With the WSN, the information exchange is one of the key points. The sensors should share their sensing information with other things in the IoT through the Internet. Though wired connectivity could provide high speed communication, the limitation of distance and location constrain the development of the IoT. With the rapid development of mobile Internet and wireless communication, the information exchange through wireless communication could neglect the limitation of wired communication, which impels the development of IoT significantly.
With the sensors working on the wireless model in the IoT, energy is very sensitive [3]. Consuming less energy to complete the communication with its Internet access point (AP) is very important to the sensors. Given the communication model and the data rates, the energy consumption is mainly determined by the allocated bandwidth and the channel quality between the sensor and its AP. Due to the possible mobility of sensors and the wireless channel quality change between the sensors and the APs, allocating sensors to APs in a predefined and fixed way is not efficient and vulnerable. In addition, considering the huge number of sensors in the IoT, allocating sensors fixed spectrum resource is impossible due to the limitation of wireless spectrum resource.
There are some researches on the WSN in the IoT. Authors in [4–6] focus on the surroundings sensing in IoT based on the sensor network technologies. Authors in [7, 8] studied the communication protocols. There are also some researches on the energy efficiency problem in the WSN. The tracking effects and energy consumption optimization was studied in [9]. A tradeoff between bandwidth and energy consumption in the IoT was studied in [3]. To the best of our knowledge, there are rare researches which paid attention to the AP selection for the sensors.
Recently, the cognitive Internet of Things (CIoT) has been proposed, which aims to empower the current IoT with a “brain” for high-level intelligence [1]. The cognitive sensors could obtain the environment spectrum information through spectrum sensing approaches [10–12]. Based on the intelligence of sensors in the CIoT, the sensors could smartly select the proper APs according to the environment and other sensors' action, to obtain better energy efficiency.
In this paper, we focus on the energy efficient AP selection for cognitive sensors in the WSN, which is an important and practical problem in the IoT. Due to the extremely high complexity of central control for dense and dynamic deployment of sensors [13], we focus on the distributed selection scheme, which adapts the changeable environment better.
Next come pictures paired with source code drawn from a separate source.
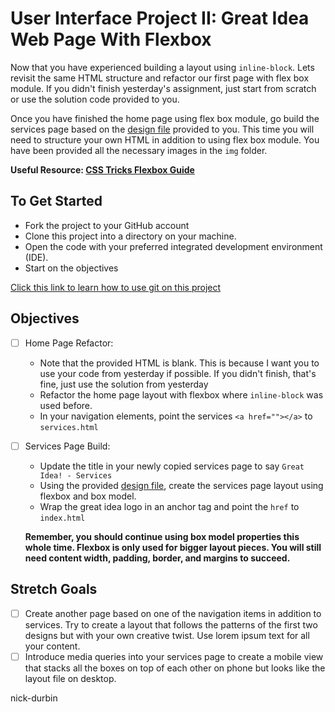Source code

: # User Interface Project II: Great Idea Web Page With Flexbox

Now that you have experienced building a layout using `inline-block`.  Lets revisit the same HTML structure and refactor our first page with flex box module.  If you didn't finish yesterday's assignment, just start from scratch or use the solution code provided to you.

Once you have finished the home page using flex box module, go build the services page based on the [design file](design-files/services-desktop-design.png) provided to you.  This time you will need to structure your own HTML in addition to using flex box module.  You have been provided all the necessary images in the `img` folder.

**Useful Resource: [CSS Tricks Flexbox Guide](https://css-tricks.com/snippets/css/a-guide-to-flexbox/)**

## To Get Started

* Fork the project to your GitHub account
* Clone this project into a directory on your machine.
* Open the code with your preferred integrated development environment (IDE).
* Start on the objectives

[Click this link to learn how to use git on this project](https://youtu.be/8UQYTQzzNYM)  

## Objectives

* [ ] Home Page Refactor:
  * Note that the provided HTML is blank.  This is because I want you to use your code from yesterday if possible.  If you didn't finish, that's fine, just use the solution from yesterday
  * Refactor the home page layout with flexbox where `inline-block` was used before.
  * In your navigation elements, point the services `<a href=""></a>` to `services.html`

* [ ] Services Page Build:
  * Update the title in your newly copied services page to say `Great Idea! - Services`
  * Using the provided [design file](design-files/services-desktop-design.png), create the services page layout using flexbox and box model.
  * Wrap the great idea logo in an anchor tag and point the `href` to `index.html`
  
  **Remember, you should continue using box model properties this whole time.  Flexbox is only used for bigger layout pieces.  You will still need content width, padding, border, and margins to succeed.**

## Stretch Goals

* [ ] Create another page based on one of the navigation items in addition to services.  Try to create a layout that follows the patterns of the first two designs but with your own creative twist.  Use lorem ipsum text for all your content.
* [ ] Introduce media queries into your services page to create a mobile view that stacks all the boxes on top of each other on phone but looks like the layout file on desktop.

nick-durbin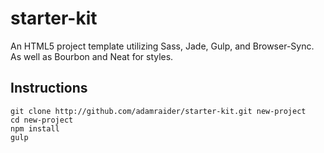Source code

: starter-kit
==============
An HTML5 project template utilizing Sass, Jade, Gulp, and Browser-Sync. As well as Bourbon and Neat for styles.

## Instructions
    git clone http://github.com/adamraider/starter-kit.git new-project
    cd new-project
    npm install
    gulp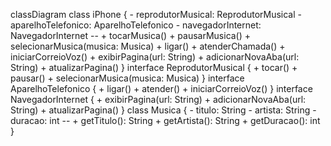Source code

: classDiagram
    class iPhone {
        - reprodutorMusical: ReprodutorMusical
        - aparelhoTelefonico: AparelhoTelefonico
        - navegadorInternet: NavegadorInternet
        --
        + tocarMusica()
        + pausarMusica()
        + selecionarMusica(musica: Musica)
        + ligar()
        + atenderChamada()
        + iniciarCorreioVoz()
        + exibirPagina(url: String)
        + adicionarNovaAba(url: String)
        + atualizarPagina()
    }
    interface ReprodutorMusical {
        + tocar()
        + pausar()
        + selecionarMusica(musica: Musica)
    }
    interface AparelhoTelefonico {
        + ligar()
        + atender()
        + iniciarCorreioVoz()
    }
    interface NavegadorInternet {
        + exibirPagina(url: String)
        + adicionarNovaAba(url: String)
        + atualizarPagina()
    }
    class Musica {
        - titulo: String
        - artista: String
        - duracao: int
        --
        + getTitulo(): String
        + getArtista(): String
        + getDuracao(): int
    }
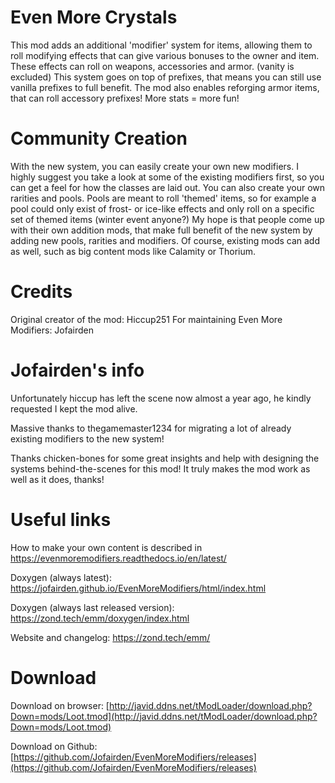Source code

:  # Even More Crystals
This mod adds an additional 'modifier' system for items, allowing them to roll modifying effects that can give various bonuses to the owner and item. These effects can roll on weapons, accessories and armor. (vanity is excluded) This system goes on top of prefixes, that means you can still use vanilla prefixes to full benefit. The mod also enables reforging armor items, that can roll accessory prefixes! More stats = more fun!

# Community Creation
With the new system, you can easily create your own new modifiers. I highly suggest you take a look at some of the existing modifiers first, so you can get a feel for how the classes are laid out. You can also create your own rarities and pools. Pools are meant to roll 'themed' items, so for example a pool could only exist of frost- or ice-like effects and only roll on a specific set of themed items (winter event anyone?) My hope is that people come up with their own addition mods, that make full benefit of the new system by adding new pools, rarities and modifiers. Of course, existing mods can add as well, such as big content mods like Calamity or Thorium.

# Credits
Original creator of the mod: Hiccup251
For maintaining Even More Modifiers: Jofairden



# Jofairden's info

Unfortunately hiccup has left the scene now almost a year ago, he kindly requested I kept the mod alive.

Massive thanks to thegamemaster1234 for migrating a lot of already existing modifiers to the new system!

Thanks chicken-bones for some great insights and help with designing the systems behind-the-scenes for this mod! It truly makes the mod work as well as it does, thanks!

# Useful links

How to make your own content is described in <https://evenmoremodifiers.readthedocs.io/en/latest/>

Doxygen (always latest): <https://jofairden.github.io/EvenMoreModifiers/html/index.html>

Doxygen (always last released version): <https://zond.tech/emm/doxygen/index.html>

Website and changelog: <https://zond.tech/emm/>

# Download
Download on browser: [http://javid.ddns.net/tModLoader/download.php?Down=mods/Loot.tmod](http://javid.ddns.net/tModLoader/download.php?Down=mods/Loot.tmod)

Download on Github: [https://github.com/Jofairden/EvenMoreModifiers/releases](https://github.com/Jofairden/EvenMoreModifiers/releases)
We solve the multisensors AP selection problem by using the game theory [14] and distributed learning algorithm. First, we formulate an energy oriented AP selection problem and propose a game model which is proved to be an exact potential game. Second, we design a distributed learning algorithm to obtain the globally optimal solution to the problem in a distributed manner. Finally, simulation results verify the theoretic analysis and show that the proposed approach could achieve much higher energy efficiency.
The rest of this paper is organized as follows: In Section 2, we present the system model and problem formulation. In Section 3, we formulate the proposed game model and investigate its properties. In Section 4, we propose the distributed learning algorithm. In Section 5, simulation results and discussion are presented. Finally, we provide conclusions in Section 6.
2. Related Works
There are some researches on the technologies in the IoT. Authors in [4–6] focus on the surroundings sensing in IoT based on the sensor network technologies. The identification in IoT has been studied in [7, 8].
With the energy consumption optimization problem in WSN which we focus on, there are also some researches. In [3], authors proposed a tradeoff between bandwidth and energy consumption in the IoT. In [9], the authors studied the tracking effects and energy consumption optimization. To the best of our knowledge, there are rare researches which paid attention to the AP selection for the sensors.
With the aspect of optimization approach, there are two main types: the centralized optimization approach and the distributed optimization approach. In [13], the authors pointed that the centralized optimization would bring extremely high complexity due to the dense and dynamic deployment of sensors. Then the distributed optimization approach is the one adopted by this paper.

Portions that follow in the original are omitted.